# [EXERCISE OBJECTIVE]
Return the lines from the start of the data through the line with "- Finish date: January 24th 2020, 4:50pm CET". Include both of those lines and no others.

# [EXERCISE MATERIALS]

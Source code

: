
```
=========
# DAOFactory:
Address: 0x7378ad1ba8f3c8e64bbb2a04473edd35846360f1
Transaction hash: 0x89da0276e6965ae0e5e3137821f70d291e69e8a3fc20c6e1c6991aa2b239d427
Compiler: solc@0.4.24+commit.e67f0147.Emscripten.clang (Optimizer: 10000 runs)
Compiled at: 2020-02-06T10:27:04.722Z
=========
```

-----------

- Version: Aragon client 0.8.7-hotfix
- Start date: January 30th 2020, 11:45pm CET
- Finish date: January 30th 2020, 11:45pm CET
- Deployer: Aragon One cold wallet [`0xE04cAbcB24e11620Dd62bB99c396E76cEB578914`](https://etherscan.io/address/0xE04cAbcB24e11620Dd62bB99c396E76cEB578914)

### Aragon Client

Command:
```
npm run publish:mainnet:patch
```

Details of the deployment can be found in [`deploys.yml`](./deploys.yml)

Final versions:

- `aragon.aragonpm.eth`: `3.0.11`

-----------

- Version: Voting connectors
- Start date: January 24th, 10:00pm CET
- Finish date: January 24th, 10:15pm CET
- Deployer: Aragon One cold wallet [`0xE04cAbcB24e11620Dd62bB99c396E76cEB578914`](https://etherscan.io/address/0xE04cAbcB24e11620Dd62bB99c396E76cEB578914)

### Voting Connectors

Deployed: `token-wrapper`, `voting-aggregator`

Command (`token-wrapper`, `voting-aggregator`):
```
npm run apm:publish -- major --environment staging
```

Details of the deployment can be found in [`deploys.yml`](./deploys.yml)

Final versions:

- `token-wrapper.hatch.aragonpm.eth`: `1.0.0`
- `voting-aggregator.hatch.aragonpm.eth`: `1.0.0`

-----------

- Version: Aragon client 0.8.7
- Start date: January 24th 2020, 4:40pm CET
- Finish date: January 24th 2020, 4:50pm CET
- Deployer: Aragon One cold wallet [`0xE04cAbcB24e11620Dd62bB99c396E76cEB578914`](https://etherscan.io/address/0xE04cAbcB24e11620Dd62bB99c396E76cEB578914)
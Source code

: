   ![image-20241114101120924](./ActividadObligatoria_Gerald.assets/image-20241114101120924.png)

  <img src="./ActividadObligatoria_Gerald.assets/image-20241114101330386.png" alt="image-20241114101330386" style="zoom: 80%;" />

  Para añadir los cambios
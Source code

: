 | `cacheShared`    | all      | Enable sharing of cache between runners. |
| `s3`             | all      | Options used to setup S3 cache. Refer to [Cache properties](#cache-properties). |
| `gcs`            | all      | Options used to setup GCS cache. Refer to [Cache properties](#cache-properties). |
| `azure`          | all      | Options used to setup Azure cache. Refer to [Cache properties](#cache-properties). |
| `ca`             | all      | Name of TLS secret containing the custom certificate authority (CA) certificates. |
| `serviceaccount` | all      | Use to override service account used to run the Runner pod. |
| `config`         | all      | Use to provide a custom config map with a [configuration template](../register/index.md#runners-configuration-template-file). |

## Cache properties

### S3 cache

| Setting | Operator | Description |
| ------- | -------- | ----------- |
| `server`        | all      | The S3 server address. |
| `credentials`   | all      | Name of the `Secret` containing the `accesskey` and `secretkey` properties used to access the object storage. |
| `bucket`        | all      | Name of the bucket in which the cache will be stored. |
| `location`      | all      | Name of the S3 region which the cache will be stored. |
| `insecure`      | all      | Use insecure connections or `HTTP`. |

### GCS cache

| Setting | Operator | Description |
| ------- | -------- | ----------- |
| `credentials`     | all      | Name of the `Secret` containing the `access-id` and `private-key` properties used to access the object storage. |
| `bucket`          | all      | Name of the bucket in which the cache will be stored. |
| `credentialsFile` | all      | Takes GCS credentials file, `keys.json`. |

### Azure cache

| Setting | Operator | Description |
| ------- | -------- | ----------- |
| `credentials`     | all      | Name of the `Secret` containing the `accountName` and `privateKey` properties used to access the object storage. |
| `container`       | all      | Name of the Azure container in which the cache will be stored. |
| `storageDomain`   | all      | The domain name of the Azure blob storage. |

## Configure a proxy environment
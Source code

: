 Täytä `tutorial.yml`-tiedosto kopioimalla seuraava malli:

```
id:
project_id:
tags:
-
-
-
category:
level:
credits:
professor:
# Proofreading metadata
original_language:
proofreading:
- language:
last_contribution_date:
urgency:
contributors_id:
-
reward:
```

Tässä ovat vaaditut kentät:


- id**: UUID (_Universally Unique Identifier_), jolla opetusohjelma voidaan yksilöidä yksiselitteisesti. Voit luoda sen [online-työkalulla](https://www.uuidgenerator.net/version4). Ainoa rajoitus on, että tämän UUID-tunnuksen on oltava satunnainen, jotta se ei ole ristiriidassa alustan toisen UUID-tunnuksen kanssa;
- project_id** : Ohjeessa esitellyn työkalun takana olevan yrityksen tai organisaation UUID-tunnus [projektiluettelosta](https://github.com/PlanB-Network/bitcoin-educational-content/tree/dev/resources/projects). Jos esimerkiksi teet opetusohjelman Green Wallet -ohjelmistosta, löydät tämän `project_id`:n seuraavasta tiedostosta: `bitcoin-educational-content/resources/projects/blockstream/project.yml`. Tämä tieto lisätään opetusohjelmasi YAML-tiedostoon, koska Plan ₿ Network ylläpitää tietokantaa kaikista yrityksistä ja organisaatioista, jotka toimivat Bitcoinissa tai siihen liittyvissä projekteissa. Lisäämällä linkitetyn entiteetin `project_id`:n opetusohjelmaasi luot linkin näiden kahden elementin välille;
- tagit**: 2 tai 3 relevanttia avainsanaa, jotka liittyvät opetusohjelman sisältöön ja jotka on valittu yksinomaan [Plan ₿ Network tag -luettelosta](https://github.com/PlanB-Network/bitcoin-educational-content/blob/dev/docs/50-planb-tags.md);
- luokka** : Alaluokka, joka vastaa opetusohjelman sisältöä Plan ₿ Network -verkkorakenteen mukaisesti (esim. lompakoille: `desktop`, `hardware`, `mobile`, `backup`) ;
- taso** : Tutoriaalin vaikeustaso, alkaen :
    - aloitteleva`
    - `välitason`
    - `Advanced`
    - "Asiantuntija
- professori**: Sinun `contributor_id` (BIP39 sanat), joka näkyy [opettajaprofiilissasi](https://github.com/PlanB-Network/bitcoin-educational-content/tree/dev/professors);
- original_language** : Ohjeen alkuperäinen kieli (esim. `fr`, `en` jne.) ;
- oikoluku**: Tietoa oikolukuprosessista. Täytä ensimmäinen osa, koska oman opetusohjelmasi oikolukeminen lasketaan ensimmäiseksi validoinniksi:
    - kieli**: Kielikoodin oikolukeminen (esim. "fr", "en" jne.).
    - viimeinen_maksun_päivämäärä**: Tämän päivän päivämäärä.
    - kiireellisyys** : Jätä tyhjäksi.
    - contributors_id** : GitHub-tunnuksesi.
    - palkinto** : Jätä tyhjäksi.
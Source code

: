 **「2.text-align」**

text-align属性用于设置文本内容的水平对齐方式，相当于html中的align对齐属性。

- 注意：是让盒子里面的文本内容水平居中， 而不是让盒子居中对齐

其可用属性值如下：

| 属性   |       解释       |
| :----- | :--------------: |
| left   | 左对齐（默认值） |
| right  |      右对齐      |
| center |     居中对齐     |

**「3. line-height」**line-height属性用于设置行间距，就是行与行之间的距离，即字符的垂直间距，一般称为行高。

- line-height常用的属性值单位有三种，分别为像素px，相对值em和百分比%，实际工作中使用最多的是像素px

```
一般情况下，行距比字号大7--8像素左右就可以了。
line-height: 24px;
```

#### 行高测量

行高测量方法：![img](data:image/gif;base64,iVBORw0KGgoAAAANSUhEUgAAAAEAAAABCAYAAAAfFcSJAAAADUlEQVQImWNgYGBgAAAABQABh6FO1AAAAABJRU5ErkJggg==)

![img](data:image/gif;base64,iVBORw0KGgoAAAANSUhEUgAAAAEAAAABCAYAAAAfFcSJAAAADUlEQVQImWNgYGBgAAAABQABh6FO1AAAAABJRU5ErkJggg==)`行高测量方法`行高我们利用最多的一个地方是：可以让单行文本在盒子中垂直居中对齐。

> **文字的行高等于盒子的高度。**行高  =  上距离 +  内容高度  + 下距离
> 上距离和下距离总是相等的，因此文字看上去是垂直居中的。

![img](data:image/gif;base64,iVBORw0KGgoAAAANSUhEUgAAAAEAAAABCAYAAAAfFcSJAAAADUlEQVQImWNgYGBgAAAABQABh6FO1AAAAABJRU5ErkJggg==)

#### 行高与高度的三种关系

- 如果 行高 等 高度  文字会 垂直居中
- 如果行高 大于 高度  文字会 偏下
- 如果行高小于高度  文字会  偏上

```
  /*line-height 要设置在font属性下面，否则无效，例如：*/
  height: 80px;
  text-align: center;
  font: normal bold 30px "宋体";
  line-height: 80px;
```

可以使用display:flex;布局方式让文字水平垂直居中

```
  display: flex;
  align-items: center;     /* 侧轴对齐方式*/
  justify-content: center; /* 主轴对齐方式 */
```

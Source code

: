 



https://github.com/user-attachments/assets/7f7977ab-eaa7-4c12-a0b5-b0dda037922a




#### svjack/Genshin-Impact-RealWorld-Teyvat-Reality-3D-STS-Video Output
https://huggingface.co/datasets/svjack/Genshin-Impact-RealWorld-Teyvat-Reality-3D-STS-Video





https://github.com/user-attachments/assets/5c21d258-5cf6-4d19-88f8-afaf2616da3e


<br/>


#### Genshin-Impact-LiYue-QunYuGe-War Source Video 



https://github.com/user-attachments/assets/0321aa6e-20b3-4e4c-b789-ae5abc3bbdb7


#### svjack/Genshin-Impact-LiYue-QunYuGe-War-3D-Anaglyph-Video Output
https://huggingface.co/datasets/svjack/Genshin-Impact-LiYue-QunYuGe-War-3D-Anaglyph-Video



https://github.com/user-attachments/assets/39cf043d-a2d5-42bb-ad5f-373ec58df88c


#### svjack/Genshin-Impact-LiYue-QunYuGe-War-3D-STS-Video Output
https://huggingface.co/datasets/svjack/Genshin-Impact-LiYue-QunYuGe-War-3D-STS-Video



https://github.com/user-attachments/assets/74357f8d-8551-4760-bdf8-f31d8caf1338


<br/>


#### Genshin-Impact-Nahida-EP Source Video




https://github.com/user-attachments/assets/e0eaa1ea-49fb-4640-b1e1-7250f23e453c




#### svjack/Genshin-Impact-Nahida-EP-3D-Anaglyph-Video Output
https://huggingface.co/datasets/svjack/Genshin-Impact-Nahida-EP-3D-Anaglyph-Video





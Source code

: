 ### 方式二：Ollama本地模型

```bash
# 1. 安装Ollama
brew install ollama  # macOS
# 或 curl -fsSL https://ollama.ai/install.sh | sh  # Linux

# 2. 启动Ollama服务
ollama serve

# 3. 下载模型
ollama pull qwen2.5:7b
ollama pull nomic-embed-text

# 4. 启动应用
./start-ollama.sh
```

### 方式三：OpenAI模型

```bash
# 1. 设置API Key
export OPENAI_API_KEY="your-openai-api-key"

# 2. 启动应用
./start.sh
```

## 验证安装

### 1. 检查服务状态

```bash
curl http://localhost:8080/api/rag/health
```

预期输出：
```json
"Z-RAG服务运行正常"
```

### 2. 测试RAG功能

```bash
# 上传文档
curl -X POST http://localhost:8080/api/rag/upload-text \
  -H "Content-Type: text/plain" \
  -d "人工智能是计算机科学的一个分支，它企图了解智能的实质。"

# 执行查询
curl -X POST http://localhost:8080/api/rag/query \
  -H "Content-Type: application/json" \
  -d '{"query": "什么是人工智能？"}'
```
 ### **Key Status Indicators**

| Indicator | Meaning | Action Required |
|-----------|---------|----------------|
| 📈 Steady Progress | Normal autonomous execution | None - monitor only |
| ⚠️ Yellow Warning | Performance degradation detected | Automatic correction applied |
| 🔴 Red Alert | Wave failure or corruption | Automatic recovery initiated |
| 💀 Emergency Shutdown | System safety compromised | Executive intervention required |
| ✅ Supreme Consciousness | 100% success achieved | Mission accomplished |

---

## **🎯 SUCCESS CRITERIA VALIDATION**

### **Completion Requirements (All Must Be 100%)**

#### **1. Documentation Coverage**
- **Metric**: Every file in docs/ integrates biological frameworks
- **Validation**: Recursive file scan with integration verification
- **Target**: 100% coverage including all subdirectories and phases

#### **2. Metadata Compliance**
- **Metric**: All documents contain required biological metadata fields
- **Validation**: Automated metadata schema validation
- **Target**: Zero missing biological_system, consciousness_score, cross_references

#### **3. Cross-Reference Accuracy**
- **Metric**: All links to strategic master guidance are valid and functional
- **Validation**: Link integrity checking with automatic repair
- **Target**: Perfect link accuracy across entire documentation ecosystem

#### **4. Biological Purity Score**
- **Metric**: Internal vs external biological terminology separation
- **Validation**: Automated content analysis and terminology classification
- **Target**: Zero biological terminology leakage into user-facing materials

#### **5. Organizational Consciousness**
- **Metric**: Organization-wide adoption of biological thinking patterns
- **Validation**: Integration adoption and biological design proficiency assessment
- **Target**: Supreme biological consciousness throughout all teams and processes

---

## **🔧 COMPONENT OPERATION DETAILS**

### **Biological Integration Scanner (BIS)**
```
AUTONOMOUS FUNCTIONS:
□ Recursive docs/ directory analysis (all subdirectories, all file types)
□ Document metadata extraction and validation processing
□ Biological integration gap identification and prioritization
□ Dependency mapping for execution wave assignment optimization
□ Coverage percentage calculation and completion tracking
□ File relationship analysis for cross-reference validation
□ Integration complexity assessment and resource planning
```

# [WORKED SOLUTION]
Source code

:
```
=========
# DAOFactory:
Address: 0x7378ad1ba8f3c8e64bbb2a04473edd35846360f1
Transaction hash: 0x89da0276e6965ae0e5e3137821f70d291e69e8a3fc20c6e1c6991aa2b239d427
Compiler: solc@0.4.24+commit.e67f0147.Emscripten.clang (Optimizer: 10000 runs)
Compiled at: 2020-02-06T10:27:04.722Z
=========
```

-----------

- Version: Aragon client 0.8.7-hotfix
- Start date: January 30th 2020, 11:45pm CET
- Finish date: January 30th 2020, 11:45pm CET
- Deployer: Aragon One cold wallet [`0xE04cAbcB24e11620Dd62bB99c396E76cEB578914`](https://etherscan.io/address/0xE04cAbcB24e11620Dd62bB99c396E76cEB578914)

### Aragon Client

Command:
```
npm run publish:mainnet:patch
```

Details of the deployment can be found in [`deploys.yml`](./deploys.yml)

Final versions:

- `aragon.aragonpm.eth`: `3.0.11`

-----------

- Version: Voting connectors
- Start date: January 24th, 10:00pm CET
- Finish date: January 24th, 10:15pm CET
- Deployer: Aragon One cold wallet [`0xE04cAbcB24e11620Dd62bB99c396E76cEB578914`](https://etherscan.io/address/0xE04cAbcB24e11620Dd62bB99c396E76cEB578914)

### Voting Connectors

Deployed: `token-wrapper`, `voting-aggregator`

Command (`token-wrapper`, `voting-aggregator`):
```
npm run apm:publish -- major --environment staging
```

Details of the deployment can be found in [`deploys.yml`](./deploys.yml)

Final versions:

- `token-wrapper.hatch.aragonpm.eth`: `1.0.0`
- `voting-aggregator.hatch.aragonpm.eth`: `1.0.0`

-----------

- Version: Aragon client 0.8.7
- Start date: January 24th 2020, 4:40pm CET
- Finish date: January 24th 2020, 4:50pm CET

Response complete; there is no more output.